Dataset Requirements
This page provides an overview of the minimum metadata required for publication on ESS-DIVE. These requirements are used by the ESS-DIVE team to review datasets before approval for publication.
ESS-DIVE’s dataset metadata requirements allow you to fully describe your dataset so that others can more easily find and use relevant data from dataset searches. Metadata for each dataset submitted should meet the guidelines in the description of each field listed below, and metadata completeness will be assessed during the dataset publication process using both automated and manual review workflows. Ensuring that your dataset has complete metadata before requesting publication will expedite the publication process.
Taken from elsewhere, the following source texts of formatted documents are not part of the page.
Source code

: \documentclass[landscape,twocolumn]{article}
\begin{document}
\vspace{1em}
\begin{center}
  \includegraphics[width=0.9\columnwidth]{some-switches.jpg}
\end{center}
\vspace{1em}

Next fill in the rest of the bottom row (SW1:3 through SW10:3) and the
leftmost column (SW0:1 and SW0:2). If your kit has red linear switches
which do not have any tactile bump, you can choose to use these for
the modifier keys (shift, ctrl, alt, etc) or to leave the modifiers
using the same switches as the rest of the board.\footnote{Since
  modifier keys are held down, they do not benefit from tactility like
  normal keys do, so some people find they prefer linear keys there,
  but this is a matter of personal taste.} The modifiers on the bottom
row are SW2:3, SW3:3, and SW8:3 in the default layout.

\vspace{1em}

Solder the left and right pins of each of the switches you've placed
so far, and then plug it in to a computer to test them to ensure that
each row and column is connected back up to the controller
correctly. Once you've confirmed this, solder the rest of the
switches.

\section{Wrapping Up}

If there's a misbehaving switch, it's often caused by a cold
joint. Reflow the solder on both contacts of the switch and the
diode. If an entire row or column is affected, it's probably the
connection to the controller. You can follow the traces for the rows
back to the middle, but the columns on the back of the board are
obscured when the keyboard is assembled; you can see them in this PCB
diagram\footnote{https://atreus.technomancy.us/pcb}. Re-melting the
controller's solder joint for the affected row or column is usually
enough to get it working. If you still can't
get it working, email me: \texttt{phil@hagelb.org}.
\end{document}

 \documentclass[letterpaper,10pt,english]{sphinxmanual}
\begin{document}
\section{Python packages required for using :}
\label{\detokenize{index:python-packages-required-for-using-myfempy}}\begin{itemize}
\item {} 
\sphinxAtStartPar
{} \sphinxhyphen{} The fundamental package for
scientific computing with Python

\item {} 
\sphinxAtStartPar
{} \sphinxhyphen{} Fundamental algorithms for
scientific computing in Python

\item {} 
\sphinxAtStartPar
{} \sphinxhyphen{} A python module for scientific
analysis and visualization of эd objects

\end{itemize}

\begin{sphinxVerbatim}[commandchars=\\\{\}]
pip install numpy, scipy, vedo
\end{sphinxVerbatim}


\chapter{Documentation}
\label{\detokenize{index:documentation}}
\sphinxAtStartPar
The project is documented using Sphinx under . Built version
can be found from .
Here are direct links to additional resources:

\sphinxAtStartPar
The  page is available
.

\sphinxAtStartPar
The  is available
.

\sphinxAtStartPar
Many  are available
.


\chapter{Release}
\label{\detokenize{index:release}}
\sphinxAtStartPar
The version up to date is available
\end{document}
Dataset metadata fields marked with a red asterisk (*) are required to submit your dataset. All dataset metadata fields are reviewed using the requirements outlined in the Description of each field.
JSON-LD Fields
Datasets that are created or edited using the Dataset API must format metadata using the JSON-LD schema. The JSON-LD rows indicates what each metadata field looks like in the JSON-LD schema. This field is only necessary if you are using or plan to use the Dataset API to submit datasets to ESS-DIVE.
Automated Checks
Datasets are reviewed based on a set of automated checks that are performed whenever a dataset is submitted. The results of these checks are compiled into Assessment Reports, which are also used by ESS-DIVE reviewers to assess the quality of the dataset before publication. Assessment reports can be viewed by the dataset submitter prior to requesting publication and will become visible to users of ESS-DIVE once the dataset is published. Failed automated checks or warnings that appear on the Assessment Report should be addressed by the dataset submitter before requesting publication. For additional details on assessment reports, please review the Assessment Report documentation.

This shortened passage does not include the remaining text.